## [What is being asked]
Restate all the entries exactly as they appear, apart from the pictures.

## [Records shown]
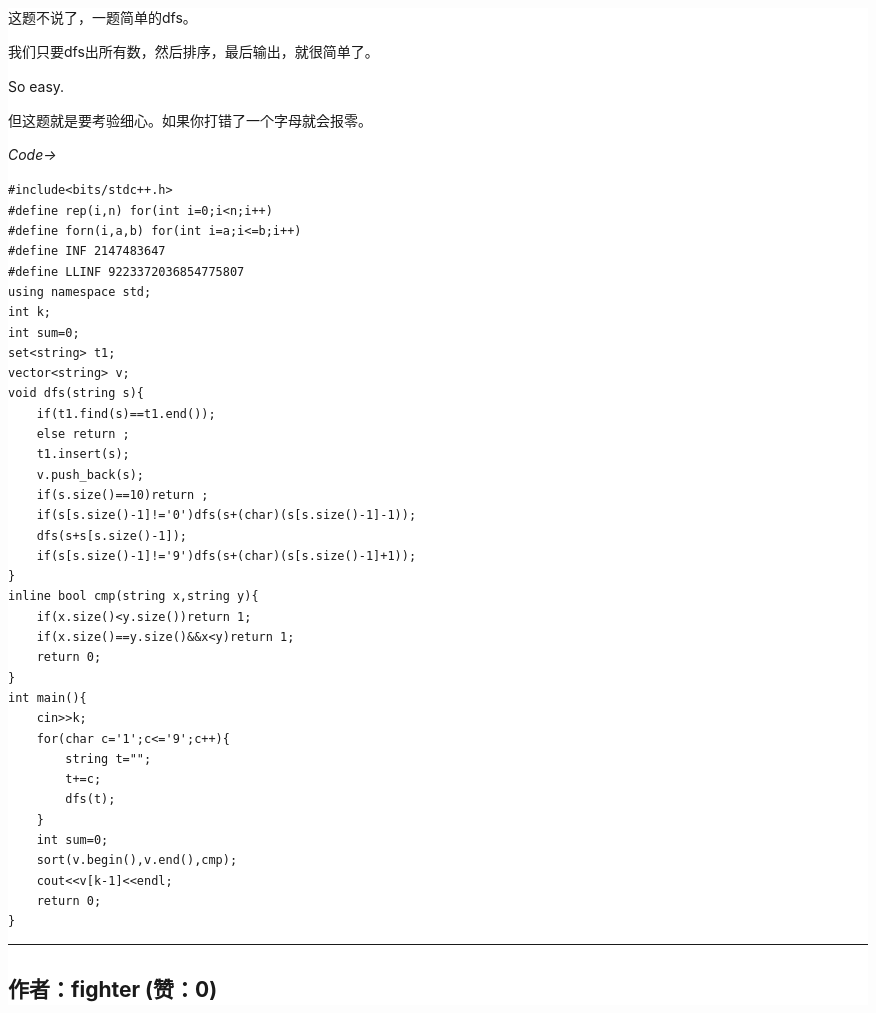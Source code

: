这题不说了，一题简单的dfs。

我们只要dfs出所有数，然后排序，最后输出，就很简单了。

So easy.

但这题就是要考验细心。如果你打错了一个字母就会报零。

 _Code->_ 
 
```
#include<bits/stdc++.h>
#define rep(i,n) for(int i=0;i<n;i++)
#define forn(i,a,b) for(int i=a;i<=b;i++)
#define INF 2147483647
#define LLINF 9223372036854775807
using namespace std;
int k;
int sum=0;
set<string> t1;
vector<string> v;
void dfs(string s){
	if(t1.find(s)==t1.end());
	else return ;
	t1.insert(s);
	v.push_back(s);
	if(s.size()==10)return ;
	if(s[s.size()-1]!='0')dfs(s+(char)(s[s.size()-1]-1));
	dfs(s+s[s.size()-1]);
	if(s[s.size()-1]!='9')dfs(s+(char)(s[s.size()-1]+1));
}
inline bool cmp(string x,string y){
	if(x.size()<y.size())return 1;
	if(x.size()==y.size()&&x<y)return 1;
	return 0;
}
int main(){
	cin>>k;
	for(char c='1';c<='9';c++){
		string t="";
		t+=c;
		dfs(t);
	}
	int sum=0;
	sort(v.begin(),v.end(),cmp);
	cout<<v[k-1]<<endl;
	return 0;
}

```


---

## 作者：fighter (赞：0)


[problemUrl]: https://atcoder.jp/contests/abc161/tasks/abc161_d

## [Answer to this task]
Source code

:这题不说了，一题简单的dfs。

我们只要dfs出所有数，然后排序，最后输出，就很简单了。

So easy.

但这题就是要考验细心。如果你打错了一个字母就会报零。

 _Code->_ 
 
```
#include<bits/stdc++.h>
#define rep(i,n) for(int i=0;i<n;i++)
#define forn(i,a,b) for(int i=a;i<=b;i++)
#define INF 2147483647
#define LLINF 9223372036854775807
using namespace std;
int k;
int sum=0;
set<string> t1;
vector<string> v;
void dfs(string s){
	if(t1.find(s)==t1.end());
	else return ;
	t1.insert(s);
	v.push_back(s);
	if(s.size()==10)return ;
	if(s[s.size()-1]!='0')dfs(s+(char)(s[s.size()-1]-1));
	dfs(s+s[s.size()-1]);
	if(s[s.size()-1]!='9')dfs(s+(char)(s[s.size()-1]+1));
}
inline bool cmp(string x,string y){
	if(x.size()<y.size())return 1;
	if(x.size()==y.size()&&x<y)return 1;
	return 0;
}
int main(){
	cin>>k;
	for(char c='1';c<='9';c++){
		string t="";
		t+=c;
		dfs(t);
	}
	int sum=0;
	sort(v.begin(),v.end(),cmp);
	cout<<v[k-1]<<endl;
	return 0;
}

```


---

## 作者：fighter (赞：0)


[problemUrl]: https://atcoder.jp/contests/abc161/tasks/abc161_d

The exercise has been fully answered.